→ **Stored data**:
>>

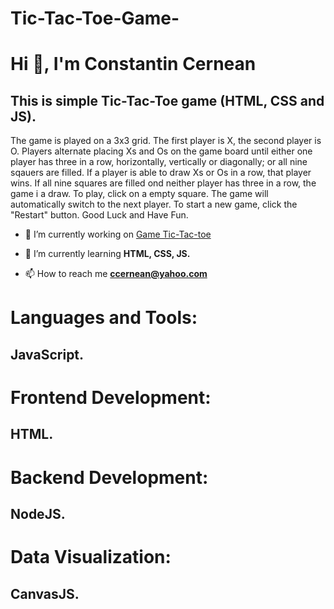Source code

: # Tic-Tac-Toe-Game-

# Hi 👋, I'm Constantin Cernean
## This is simple Tic-Tac-Toe game (HTML, CSS and JS).
The game is played on a 3x3 grid. The first player is X, the second player is O.
Players alternate placing Xs and Os on the game board until either one player has three in a row, horizontally, vertically or diagonally; or all nine sqauers are filled. If a player is able to draw Xs or Os in a row, that player wins. If all nine squares are filled ond neither player has three in a row, the game i a draw. 
To play, click on a empty square. The game will automatically switch to the next player. To start a new game,
click the "Restart" button.
 Good Luck and Have Fun.

- 🔭 I’m currently working on [Game Tic-Tac-toe](https://cernean.github.io/Tic-Tac-Toe-Game-/)

- 🌱 I’m currently learning **HTML, CSS, JS.**

- 📫 How to reach me **ccernean@yahoo.com**

# Languages and Tools:
 ## JavaScript.
# Frontend Development:
 ## HTML.
 # Backend Development:
  ## NodeJS.
# Data Visualization:
 ## CanvasJS. 

   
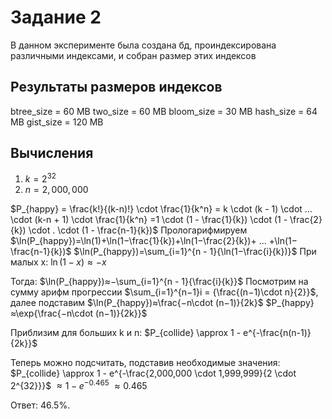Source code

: # Задание 2
В данном эксперименте была создана бд, проиндексирована различными индексами, и собран размер этих индексов 

## Результаты размеров индексов
btree_size = 60 MB
two_size = 60 MB
bloom_size = 30 MB
hash_size = 64 MB
gist_size = 120 MB

## Вычисления 

1) $k = 2^{32}$ 
2) $n = 2,000,000$ 

$P_{happy} = \frac{k!}{(k-n)!} \cdot \frac{1}{k^n} = k \cdot (k - 1) \cdot ... \cdot (k-n + 1) \cdot \frac{1}{k^n} =1 \cdot (1 - \frac{1}{k}) \cdot (1 - \frac{2}{k}) \cdot . \cdot (1 - \frac{n-1}{k})$
Прологарифмируем
$\ln⁡(P_{happy})=\ln⁡(1)+\ln⁡(1−\frac{1}{k})+\ln⁡(1−\frac{2}{k})+ ... +\ln⁡(1−\frac{n-1}{k})$ $\ln⁡(P_{happy})=\sum_{i=1}^{n - 1}{\ln⁡(1−\frac{i}{k})}$
При малых x: $\ln⁡(1−x)≈−x$

Тогда:
$\ln⁡(P_{happy})≈−\sum_{i=1}^{n - 1}{\frac{i}{k}}$ 
Посмотрим на сумму арифм прогрессии $\sum_{i=1}^{n−1}i = {\frac{(n−1)\cdot n}{2}}$, далее подставим $\ln⁡(P_{happy})≈\frac{−n\cdot (n−1)}{2k}$
$P_{happy}≈\exp{\frac{−n\cdot (n−1)}{2k}}$
 
Приблизим для больших k и n:
$P_{collide} \approx 1 - e^{-\frac{n(n-1)}{2k}}$
 
Теперь можно подсчитать, подставив необходимые значения: $P_{collide} \approx 1 - e^{-\frac{2,000,000 \cdot 1,999,999}{2 \cdot 2^{32}}}$ $\approx 1 - e^{-0.465}$ $\approx 0.465$
 
Ответ: 46.5%.
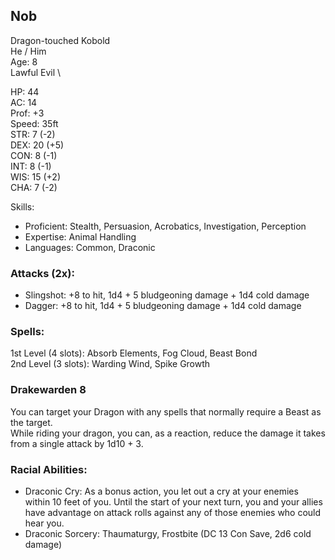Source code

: ## Nob
Dragon-touched Kobold \
He / Him \
Age: 8 \
Lawful Evil \

HP: 44 \
AC: 14 \
Prof: +3 \
Speed: 35ft \
STR: 7 (-2) \
DEX: 20 (+5) \
CON: 8 (-1) \
INT: 8 (-1) \
WIS: 15 (+2) \
CHA: 7 (-2)

Skills: 
- Proficient: Stealth, Persuasion, Acrobatics, Investigation, Perception
- Expertise: Animal Handling
- Languages: Common, Draconic 

### Attacks (2x): 
- Slingshot: +8 to hit, 1d4 + 5 bludgeoning damage + 1d4 cold damage
- Dagger: +8 to hit, 1d4 + 5 bludgeoning damage + 1d4 cold damage

### Spells: 
1st Level (4 slots): Absorb Elements, Fog Cloud, Beast Bond \
2nd Level (3 slots): Warding Wind, Spike Growth	

### Drakewarden 8
You can target your Dragon with any spells that normally require a Beast as the target. \
While riding your dragon, you can, as a reaction, reduce the damage it takes from a single attack by 1d10 + 3. 

### Racial Abilities: 
- Draconic Cry: As a bonus action, you let out a cry at your enemies within 10 feet of you. Until the start of your next turn, you and your allies have advantage on attack rolls against any of those enemies who could hear you.
- Draconic Sorcery: Thaumaturgy, Frostbite (DC 13 Con Save, 2d6 cold damage)

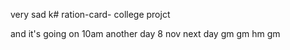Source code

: very sad k# ration-card-
college projct

and it's going on 
10am
another day 8 nov
next day
gm
gm
hm
gm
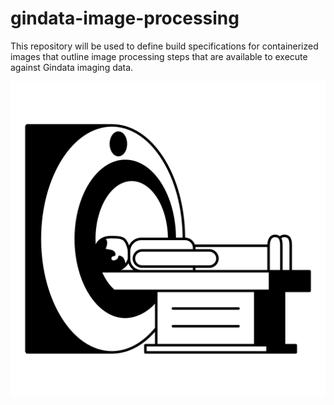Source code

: # gindata-image-processing

This repository will be used to define build specifications for containerized images that outline image processing steps that are available to execute against Gindata imaging data.

![](./medical.png)
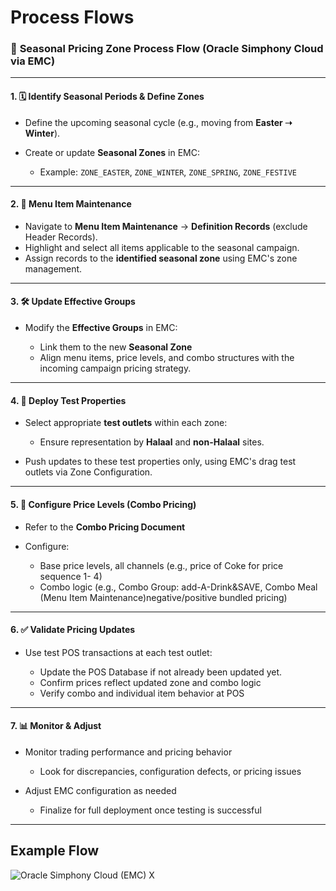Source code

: # Process Flows

### 🔄 **Seasonal Pricing Zone Process Flow (Oracle Simphony Cloud via EMC)**

---

#### 1. 🗓 **Identify Seasonal Periods & Define Zones**

* Define the upcoming seasonal cycle (e.g., moving from **Easter ➝ Winter**).
* Create or update **Seasonal Zones** in EMC:

  * Example: `ZONE_EASTER`, `ZONE_WINTER`, `ZONE_SPRING`, `ZONE_FESTIVE`

---

#### 2. 🧾 **Menu Item Maintenance**

* Navigate to **Menu Item Maintenance** → **Definition Records** (exclude Header Records).
* Highlight and select all items applicable to the seasonal campaign.
* Assign records to the **identified seasonal zone** using EMC's zone management.

---

#### 3. 🛠 **Update Effective Groups**

* Modify the **Effective Groups** in EMC:

  * Link them to the new **Seasonal Zone**
  * Align menu items, price levels, and combo structures with the incoming campaign pricing strategy.

---

#### 4. 🧪 **Deploy Test Properties**

* Select appropriate **test outlets** within each zone:

  * Ensure representation by **Halaal** and **non-Halaal** sites.
* Push updates to these test properties only, using EMC's drag test outlets via Zone Configuration.

---

#### 5. 💸 **Configure Price Levels (Combo Pricing)**

* Refer to the **Combo Pricing Document**
* Configure:

  * Base price levels, all channels (e.g., price of Coke for price sequence 1- 4)
  * Combo logic (e.g., Combo Group: add-A-Drink&SAVE, Combo Meal (Menu Item Maintenance)negative/positive bundled pricing)
  
---

#### 6. ✅ **Validate Pricing Updates**

* Use test POS transactions at each test outlet:
  
  * Update the POS Database if not already been updated yet.
  * Confirm prices reflect updated zone and combo logic
  * Verify combo and individual item behavior at POS

---

#### 7. 📊 **Monitor & Adjust**

* Monitor trading performance and pricing behavior

  * Look for discrepancies, configuration defects, or pricing issues
* Adjust EMC configuration as needed

  * Finalize for full deployment once testing is successful

---

## Example Flow

![Oracle Simphony Cloud (EMC) X](https://github.com/user-attachments/assets/fdab3a3d-9d52-46fd-9a54-8a0df24104d4)


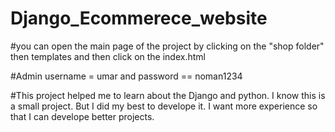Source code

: # Django_Ecommerece_website
#you can open the main page of the project by clicking on the "shop folder" then templates and then click on the index.html

#Admin username = umar       and password == noman1234

#This project helped me to learn about the Django and python. I know this is a small project. But I did my best to develope it. I want more experience so that
I can develope better projects.
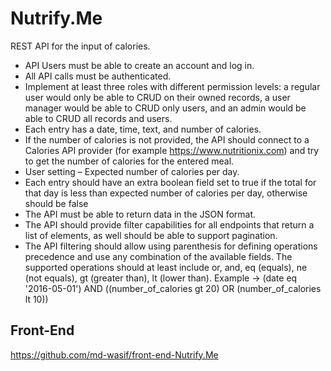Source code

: # Nutrify.Me
REST API for the input of calories.
- API Users must be able to create an account and log in.
- All API calls must be authenticated.
- Implement at least three roles with different permission levels: a regular user would only be able to CRUD on their owned records, a user manager would be able to CRUD only users, and an admin would be able to CRUD all records and users.
- Each entry has a date, time, text, and number of calories.
- If the number of calories is not provided, the API should connect to a Calories API provider (for example https://www.nutritionix.com) and try to get the number of calories for the entered meal.
- User setting – Expected number of calories per day.
- Each entry should have an extra boolean field set to true if the total for that day is less than expected number of calories per day, otherwise should be false
- The API must be able to return data in the JSON format.
- The API should provide filter capabilities for all endpoints that return a list of elements, as well should be able to support pagination.
- The API filtering should allow using parenthesis for defining operations precedence and use any combination of the available fields. The supported operations should at least include or, and, eq (equals), ne (not equals), gt (greater than), lt (lower than). Example -> (date eq '2016-05-01') AND ((number_of_calories gt 20) OR (number_of_calories lt 10))
## Front-End
https://github.com/md-wasif/front-end-Nutrify.Me
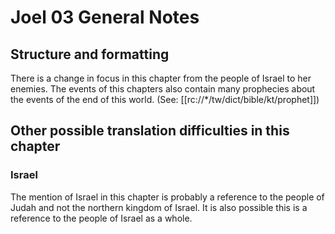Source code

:# Joel 03 General Notes
## Structure and formatting

There is a change in focus in this chapter from the people of Israel to her enemies. The events of this chapters also contain many prophecies about the events of the end of this world. (See: [[rc://*/tw/dict/bible/kt/prophet]])

## Other possible translation difficulties in this chapter

### Israel
The mention of Israel in this chapter is probably a reference to the people of Judah and not the northern kingdom of Israel. It is also possible this is a reference to the people of Israel as a whole.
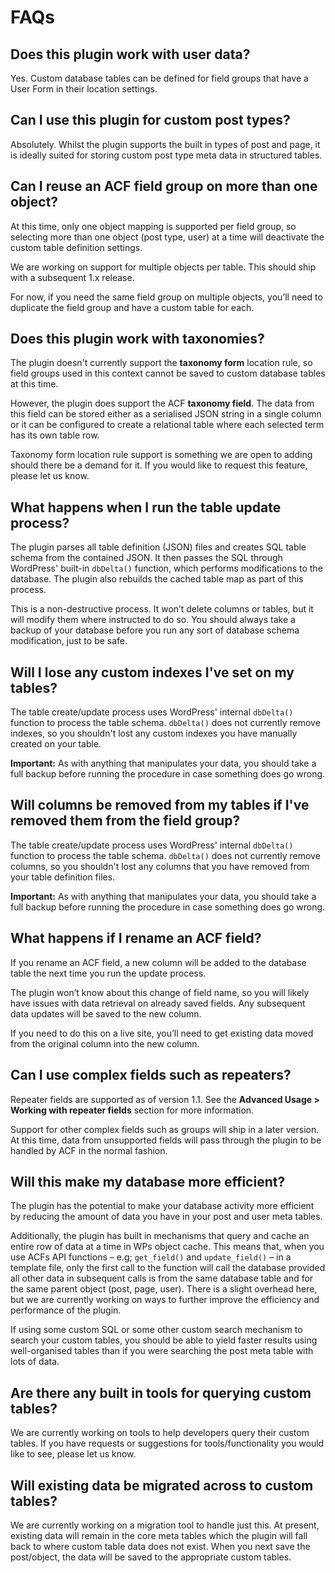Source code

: # FAQs

## Does this plugin work with user data?

Yes. Custom database tables can be defined for field groups that have a User Form in their location settings.

## Can I use this plugin for custom post types?

Absolutely. Whilst the plugin supports the built in types of post and page, it is ideally suited for storing custom post
type meta data in structured tables.

## Can I reuse an ACF field group on more than one object?

At this time, only one object mapping is supported per field group, so selecting more than one object (post type, user)
at a time will deactivate the custom table definition settings.

We are working on support for multiple objects per table. This should ship with a subsequent 1.x release.

For now, if you need the same field group on multiple objects, you’ll need to duplicate the field group and have a
custom table for each.

## Does this plugin work with taxonomies?

The plugin doesn't currently support the **taxonomy form** location rule, so field groups used in this context cannot be
saved to custom database tables at this time.

However, the plugin does support the ACF **taxonomy field**. The data from this field can be stored either as a
serialised JSON string in a single column or it can be configured to create a relational table where each selected term
has its own table row.

Taxonomy form location rule support is something we are open to adding should there be a demand for it. If you would
like to request this feature, please let us know.

## What happens when I run the table update process?

The plugin parses all table definition (JSON) files and creates SQL table schema from the contained JSON. It then passes
the SQL through WordPress' built-in `dbDelta()` function, which performs modifications to the database. The plugin also
rebuilds the cached table map as part of this process.

This is a non-destructive process. It won’t delete columns or tables, but it will modify them where instructed to do so.
You should always take a backup of your database before you run any sort of database schema modification, just to be
safe.

## Will I lose any custom indexes I've set on my tables?

The table create/update process uses WordPress' internal `dbDelta()` function to process the table schema. `dbDelta()`
does not currently remove indexes, so you shouldn't lost any custom indexes you have manually created on your table.

**Important:** As with anything that manipulates your data, you should take a full backup before running the procedure
in case something does go wrong.

## Will columns be removed from my tables if I've removed them from the field group?

The table create/update process uses WordPress' internal `dbDelta()` function to process the table schema. `dbDelta()`
does not currently remove columns, so you shouldn't lost any columns that you have removed from your table definition
files.

**Important:** As with anything that manipulates your data, you should take a full backup before running the procedure
in case something does go wrong.

## What happens if I rename an ACF field?

If you rename an ACF field, a new column will be added to the database table the next time you run the update process.

The plugin won’t know about this change of field name, so you will likely have issues with data retrieval on already
saved fields. Any subsequent data updates will be saved to the new column.

If you need to do this on a live site, you’ll need to get existing data moved from the original column into the new
column.

## Can I use complex fields such as repeaters?

Repeater fields are supported as of version 1.1. See the **Advanced Usage > Working with repeater fields** section for
more information.

Support for other complex fields such as groups will ship in a later version. At this time, data from unsupported fields
will pass through the plugin to be handled by ACF in the normal fashion.

## Will this make my database more efficient?

The plugin has the potential to make your database activity more efficient by reducing the amount of data you have in
your post and user meta tables.

Additionally, the plugin has built in mechanisms that query and cache an entire row of data at a time in WPs object
cache. This means that, when you use ACFs API functions – e.g; `get_field()` and `update_field()` – in a template file,
only the first call to the function will call the database provided all other data in subsequent calls is from the same
database table and for the same parent object (post, page, user). There is a slight overhead here, but we are currently
working on ways to further improve the efficiency and performance of the plugin.

If using some custom SQL or some other custom search mechanism to search your custom tables, you should be able to yield
faster results using well-organised tables than if you were searching the post meta table with lots of data.

## Are there any built in tools for querying custom tables?

We are currently working on tools to help developers query their custom tables. If you have requests or suggestions for
tools/functionality you would like to see, please let us know.

## Will existing data be migrated across to custom tables?

We are currently working on a migration tool to handle just this. At present, existing data will remain in the core meta
tables which the plugin will fall back to where custom table data does not exist. When you next save the post/object,
the data will be saved to the appropriate custom tables.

<<

Some lines of the records may hold the word "available". How many do? Answer with a number and nothing else.

2